Credo, nem pra trocar fluido corporal isso valia a pena.
Beijo,
Roberta
Olha, a coisa ta dificil mesmo. Outro dia mal beijei um mocinho ele ja queria porque queria subir comigo pro hotel. Tive que dizer na lata "escuta criatura, nao vai rolar nada mais do que está rolando aqui ta" e ir embora me sentindo extremamente descartavel...
Que é que ta acontecendo no mundo hein?
Queria ter nascido nos anos 60. Hunf.
É preciso elaborar algo do tipo "Telecurso 2000 Emocional", hehehe. Jáááá!
Linda, juro, não consigo parar de rir com a sua descrição e apelo final! Parece piada! Justo hoje que aconteceu um lance bizarro comigo... daqui um tempo talvez valha um post. Li o post sobre traição, muito bom tb!
Beijos, beijos!!!
Com certeza ele era da turma do fundão...rs (brincadeirinha).
Quanto tempo não passava por aqui... Bom voltar!
O que era para ser surreal no seu relato me pareceu tão familiar. Não fiquei chocada pois já ouvi coisas semelhantes. Triste.
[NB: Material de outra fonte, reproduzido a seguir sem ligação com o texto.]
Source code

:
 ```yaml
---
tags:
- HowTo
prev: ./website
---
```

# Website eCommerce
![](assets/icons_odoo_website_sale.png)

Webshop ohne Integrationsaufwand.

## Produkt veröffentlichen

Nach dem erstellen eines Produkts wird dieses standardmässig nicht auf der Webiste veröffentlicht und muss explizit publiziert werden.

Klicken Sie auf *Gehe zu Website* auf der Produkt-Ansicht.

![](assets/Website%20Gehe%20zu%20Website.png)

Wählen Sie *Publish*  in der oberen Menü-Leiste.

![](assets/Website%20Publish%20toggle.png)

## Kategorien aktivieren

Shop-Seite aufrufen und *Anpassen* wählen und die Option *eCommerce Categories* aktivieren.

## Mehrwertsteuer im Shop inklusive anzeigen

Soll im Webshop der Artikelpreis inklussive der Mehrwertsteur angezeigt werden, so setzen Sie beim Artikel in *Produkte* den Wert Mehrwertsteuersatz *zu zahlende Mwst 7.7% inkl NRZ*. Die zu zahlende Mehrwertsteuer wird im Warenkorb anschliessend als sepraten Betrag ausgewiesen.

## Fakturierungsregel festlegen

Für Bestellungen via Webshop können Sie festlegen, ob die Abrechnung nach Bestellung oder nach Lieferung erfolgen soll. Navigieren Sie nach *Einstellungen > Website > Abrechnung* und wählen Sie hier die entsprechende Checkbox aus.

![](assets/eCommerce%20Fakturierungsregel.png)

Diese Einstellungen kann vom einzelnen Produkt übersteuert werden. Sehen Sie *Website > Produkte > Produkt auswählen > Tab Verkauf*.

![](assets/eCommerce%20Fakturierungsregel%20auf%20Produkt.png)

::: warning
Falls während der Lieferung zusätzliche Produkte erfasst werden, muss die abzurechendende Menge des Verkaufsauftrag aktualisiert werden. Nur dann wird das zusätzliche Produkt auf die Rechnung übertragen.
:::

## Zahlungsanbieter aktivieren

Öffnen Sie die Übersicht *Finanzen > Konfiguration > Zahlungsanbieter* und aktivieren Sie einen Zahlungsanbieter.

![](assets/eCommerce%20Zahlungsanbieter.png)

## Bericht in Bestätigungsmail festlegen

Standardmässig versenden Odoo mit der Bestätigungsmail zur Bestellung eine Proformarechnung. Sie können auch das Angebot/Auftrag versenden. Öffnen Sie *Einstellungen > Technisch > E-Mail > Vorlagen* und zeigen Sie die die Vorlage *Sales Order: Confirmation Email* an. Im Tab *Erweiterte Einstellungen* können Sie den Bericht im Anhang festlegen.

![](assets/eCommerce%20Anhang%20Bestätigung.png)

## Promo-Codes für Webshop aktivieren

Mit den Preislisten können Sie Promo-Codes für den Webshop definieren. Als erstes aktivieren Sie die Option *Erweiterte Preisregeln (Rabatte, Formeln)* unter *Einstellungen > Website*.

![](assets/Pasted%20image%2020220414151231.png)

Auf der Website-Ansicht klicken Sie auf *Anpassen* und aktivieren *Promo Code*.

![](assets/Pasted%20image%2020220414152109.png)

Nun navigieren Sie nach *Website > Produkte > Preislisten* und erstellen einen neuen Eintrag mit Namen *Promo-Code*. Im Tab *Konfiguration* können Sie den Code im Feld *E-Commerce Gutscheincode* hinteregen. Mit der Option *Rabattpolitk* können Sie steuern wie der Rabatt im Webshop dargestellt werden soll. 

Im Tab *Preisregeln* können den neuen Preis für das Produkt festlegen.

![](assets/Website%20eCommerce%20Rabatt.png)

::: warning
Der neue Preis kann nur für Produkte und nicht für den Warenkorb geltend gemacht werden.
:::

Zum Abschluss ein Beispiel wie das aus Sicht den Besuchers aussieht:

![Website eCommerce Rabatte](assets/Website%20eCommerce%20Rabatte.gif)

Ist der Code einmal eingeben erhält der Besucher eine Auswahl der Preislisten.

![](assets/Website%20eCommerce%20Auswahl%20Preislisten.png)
concordo com a Amarilis, faltou foi educaçao, chineladas e bons modos, oq hj em dia é raridade!
Beijao
Não vou me alongar, mas acredito, acredito não, tenho certeza de que o analfabetismo emocional não foi (ou ainda é) falta de chinelada. O tema é mais complexo. Na minha opiniao o fenomeno denuncia, entre outras coisas, a carencia de dialogo, afeto, respeito, tolerancia tão presente nas relações de hoje em dia. E relacionamento se constrói a custa de muita alegria e dor desde o dia que o rebento vem ao mundo--não é tarefa fácil, mas quando levada a serio (e quem sabe remunerada, olha a dona de casa aí minha gente, haha) traz muita recompensa. Neste sentido concordo com a Amarilis, a família como primeira escola. Saudades do seus escritos, amiga!